Find the line with "By combining QuEST's" in the entries below. Repeat it, every following line, and the line with "### External library requirements", exactly and with nothing added.

TASK INPUT:
━━━━━━━━
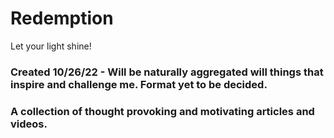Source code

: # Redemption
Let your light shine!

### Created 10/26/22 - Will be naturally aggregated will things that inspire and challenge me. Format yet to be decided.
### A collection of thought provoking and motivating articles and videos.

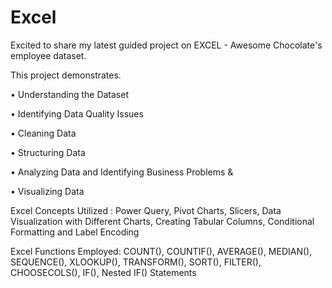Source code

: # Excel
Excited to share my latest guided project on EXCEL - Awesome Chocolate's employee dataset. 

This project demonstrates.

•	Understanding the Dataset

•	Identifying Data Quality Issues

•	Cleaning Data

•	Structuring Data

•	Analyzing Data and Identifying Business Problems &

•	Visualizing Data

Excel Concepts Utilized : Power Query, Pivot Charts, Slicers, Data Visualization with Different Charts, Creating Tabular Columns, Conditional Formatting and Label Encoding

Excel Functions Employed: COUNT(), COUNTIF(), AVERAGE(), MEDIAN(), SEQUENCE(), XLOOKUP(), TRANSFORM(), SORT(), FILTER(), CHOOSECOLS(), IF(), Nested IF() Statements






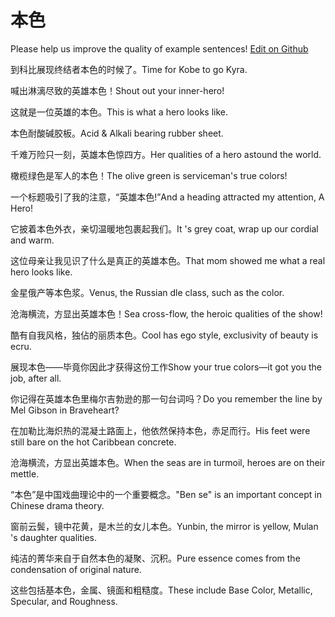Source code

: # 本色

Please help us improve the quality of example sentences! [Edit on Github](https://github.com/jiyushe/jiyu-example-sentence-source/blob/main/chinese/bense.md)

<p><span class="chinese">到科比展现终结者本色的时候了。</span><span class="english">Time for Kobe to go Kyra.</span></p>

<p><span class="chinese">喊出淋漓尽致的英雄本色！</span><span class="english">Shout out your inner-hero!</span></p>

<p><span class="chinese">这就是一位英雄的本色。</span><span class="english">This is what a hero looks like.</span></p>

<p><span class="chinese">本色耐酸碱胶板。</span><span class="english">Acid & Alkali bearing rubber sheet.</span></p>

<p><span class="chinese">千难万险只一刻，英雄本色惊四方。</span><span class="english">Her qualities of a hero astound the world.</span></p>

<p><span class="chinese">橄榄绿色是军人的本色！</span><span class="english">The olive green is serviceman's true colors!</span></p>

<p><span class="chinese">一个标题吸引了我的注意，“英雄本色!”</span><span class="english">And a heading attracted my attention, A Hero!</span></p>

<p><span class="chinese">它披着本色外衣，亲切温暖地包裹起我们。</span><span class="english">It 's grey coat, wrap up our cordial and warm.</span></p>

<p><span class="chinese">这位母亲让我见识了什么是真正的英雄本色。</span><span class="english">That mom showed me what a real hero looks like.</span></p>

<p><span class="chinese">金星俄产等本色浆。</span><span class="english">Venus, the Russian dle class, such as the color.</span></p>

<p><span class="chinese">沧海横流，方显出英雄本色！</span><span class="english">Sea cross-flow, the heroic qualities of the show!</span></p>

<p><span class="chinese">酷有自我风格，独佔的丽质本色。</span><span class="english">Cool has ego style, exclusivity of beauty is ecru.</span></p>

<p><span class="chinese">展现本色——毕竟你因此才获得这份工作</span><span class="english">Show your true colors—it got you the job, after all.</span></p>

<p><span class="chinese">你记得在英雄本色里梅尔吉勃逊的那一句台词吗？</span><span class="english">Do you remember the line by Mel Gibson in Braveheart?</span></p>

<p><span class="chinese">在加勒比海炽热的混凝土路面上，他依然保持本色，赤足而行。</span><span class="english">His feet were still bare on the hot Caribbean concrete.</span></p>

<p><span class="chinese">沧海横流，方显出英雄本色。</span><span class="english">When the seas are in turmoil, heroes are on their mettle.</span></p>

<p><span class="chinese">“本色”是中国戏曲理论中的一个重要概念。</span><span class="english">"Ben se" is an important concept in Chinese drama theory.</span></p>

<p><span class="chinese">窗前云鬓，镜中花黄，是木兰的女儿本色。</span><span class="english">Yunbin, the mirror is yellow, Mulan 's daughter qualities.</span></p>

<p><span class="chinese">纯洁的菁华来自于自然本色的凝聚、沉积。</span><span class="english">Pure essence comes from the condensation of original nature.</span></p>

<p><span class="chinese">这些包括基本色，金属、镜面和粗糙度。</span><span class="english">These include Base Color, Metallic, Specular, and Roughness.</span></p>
━━━━━━━━
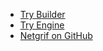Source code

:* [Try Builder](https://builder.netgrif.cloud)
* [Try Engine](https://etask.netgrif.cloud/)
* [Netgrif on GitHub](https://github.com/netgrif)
━━━━━━━━
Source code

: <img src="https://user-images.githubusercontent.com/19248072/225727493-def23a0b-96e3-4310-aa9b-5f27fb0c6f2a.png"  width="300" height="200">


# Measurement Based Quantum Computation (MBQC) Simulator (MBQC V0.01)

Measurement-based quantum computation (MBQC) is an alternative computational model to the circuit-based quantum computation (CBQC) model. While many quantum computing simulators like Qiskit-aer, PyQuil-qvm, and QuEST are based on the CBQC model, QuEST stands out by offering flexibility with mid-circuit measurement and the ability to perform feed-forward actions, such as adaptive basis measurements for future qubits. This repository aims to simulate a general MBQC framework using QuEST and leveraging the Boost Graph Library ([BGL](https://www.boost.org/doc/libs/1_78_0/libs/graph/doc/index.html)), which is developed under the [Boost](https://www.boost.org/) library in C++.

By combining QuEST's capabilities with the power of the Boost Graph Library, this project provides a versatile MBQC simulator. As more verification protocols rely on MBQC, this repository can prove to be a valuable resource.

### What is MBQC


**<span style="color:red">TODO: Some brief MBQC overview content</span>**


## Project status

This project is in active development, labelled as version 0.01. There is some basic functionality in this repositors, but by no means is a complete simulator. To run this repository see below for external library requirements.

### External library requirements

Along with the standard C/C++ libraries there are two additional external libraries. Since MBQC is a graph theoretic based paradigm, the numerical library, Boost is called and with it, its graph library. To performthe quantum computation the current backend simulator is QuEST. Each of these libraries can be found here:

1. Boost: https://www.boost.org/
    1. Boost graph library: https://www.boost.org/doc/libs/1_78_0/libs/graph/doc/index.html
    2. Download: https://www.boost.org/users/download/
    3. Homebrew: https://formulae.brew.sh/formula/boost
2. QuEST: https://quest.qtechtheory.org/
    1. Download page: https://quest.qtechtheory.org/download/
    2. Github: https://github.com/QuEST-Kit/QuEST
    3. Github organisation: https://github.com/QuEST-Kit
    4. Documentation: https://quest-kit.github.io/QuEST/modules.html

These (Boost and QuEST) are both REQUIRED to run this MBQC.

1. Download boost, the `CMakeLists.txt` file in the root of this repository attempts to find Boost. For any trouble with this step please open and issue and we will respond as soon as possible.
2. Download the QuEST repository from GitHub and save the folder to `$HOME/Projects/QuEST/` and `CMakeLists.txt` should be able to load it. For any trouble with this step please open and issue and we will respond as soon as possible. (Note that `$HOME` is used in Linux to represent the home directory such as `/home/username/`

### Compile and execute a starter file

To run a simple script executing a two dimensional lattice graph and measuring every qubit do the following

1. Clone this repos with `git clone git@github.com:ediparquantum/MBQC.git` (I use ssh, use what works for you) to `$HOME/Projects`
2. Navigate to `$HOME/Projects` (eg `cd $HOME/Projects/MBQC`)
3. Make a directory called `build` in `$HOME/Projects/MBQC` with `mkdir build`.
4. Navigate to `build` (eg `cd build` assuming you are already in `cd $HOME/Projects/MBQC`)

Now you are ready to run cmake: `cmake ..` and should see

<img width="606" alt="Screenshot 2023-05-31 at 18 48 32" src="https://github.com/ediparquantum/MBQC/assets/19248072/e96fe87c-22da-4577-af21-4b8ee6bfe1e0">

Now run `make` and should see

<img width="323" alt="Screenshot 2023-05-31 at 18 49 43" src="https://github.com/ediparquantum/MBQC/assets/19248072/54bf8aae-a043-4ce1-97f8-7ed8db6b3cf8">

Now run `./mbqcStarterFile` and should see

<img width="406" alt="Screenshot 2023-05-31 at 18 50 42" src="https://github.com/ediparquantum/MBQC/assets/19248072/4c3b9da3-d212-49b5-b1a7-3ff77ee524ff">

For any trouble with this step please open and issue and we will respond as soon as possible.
━━━━━━━━
OUTPUT BELOW:
By combining QuEST's capabilities with the power of the Boost Graph Library, this project provides a versatile MBQC simulator. As more verification protocols rely on MBQC, this repository can prove to be a valuable resource.

### What is MBQC


**<span style="color:red">TODO: Some brief MBQC overview content</span>**


## Project status

This project is in active development, labelled as version 0.01. There is some basic functionality in this repositors, but by no means is a complete simulator. To run this repository see below for external library requirements.

### External library requirements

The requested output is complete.